Please take the records that follow and repeat exactly the lines starting with the line with "- **Atividade 1**: De" and going on through the line with "- **Atividade 5**: De".

Extracted records
━━━━━━━━
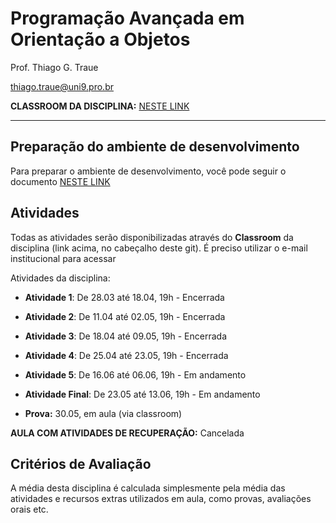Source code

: # Programação Avançada em Orientação a Objetos

Prof. Thiago G. Traue

thiago.traue@uni9.pro.br

**CLASSROOM DA DISCIPLINA:** [NESTE LINK](https://classroom.google.com/c/NDY1OTgyNTQ3NzU5?cjc=qqw4v7j)

---

## Preparação do ambiente de desenvolvimento

Para preparar o ambiente de desenvolvimento, você pode seguir o documento [NESTE LINK](https://docs.google.com/document/d/1QrsLW2Vd13ypImXoWN7ZZZ3X--5SZuTSWzJFUaL8WHg/edit?usp=sharing)

## Atividades

Todas as atividades serão disponibilizadas através do **Classroom** da disciplina (link acima, no cabeçalho deste git). É preciso utilizar o e-mail institucional para acessar

Atividades da disciplina:

- **Atividade 1**: De 28.03 até 18.04, 19h - Encerrada
- **Atividade 2**: De 11.04 até 02.05, 19h - Encerrada
- **Atividade 3**: De 18.04 até 09.05, 19h - Encerrada
- **Atividade 4**: De 25.04 até 23.05, 19h - Encerrada
- **Atividade 5**: De 16.06 até 06.06, 19h - Em andamento
- **Atividade Final**: De 23.05 até 13.06, 19h - Em andamento

- **Prova:** 30.05, em aula (via classroom)

**AULA COM ATIVIDADES DE RECUPERAÇÃO:** Cancelada

## Critérios de Avaliação

A média desta disciplina é calculada simplesmente pela média das atividades e recursos extras utilizados em aula, como provas, avaliações orais etc.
━━━━━━━━
Reply to the exercise:
- **Atividade 1**: De 28.03 até 18.04, 19h - Encerrada
- **Atividade 2**: De 11.04 até 02.05, 19h - Encerrada
- **Atividade 3**: De 18.04 até 09.05, 19h - Encerrada
- **Atividade 4**: De 25.04 até 23.05, 19h - Encerrada
- **Atividade 5**: De 16.06 até 06.06, 19h - Em andamento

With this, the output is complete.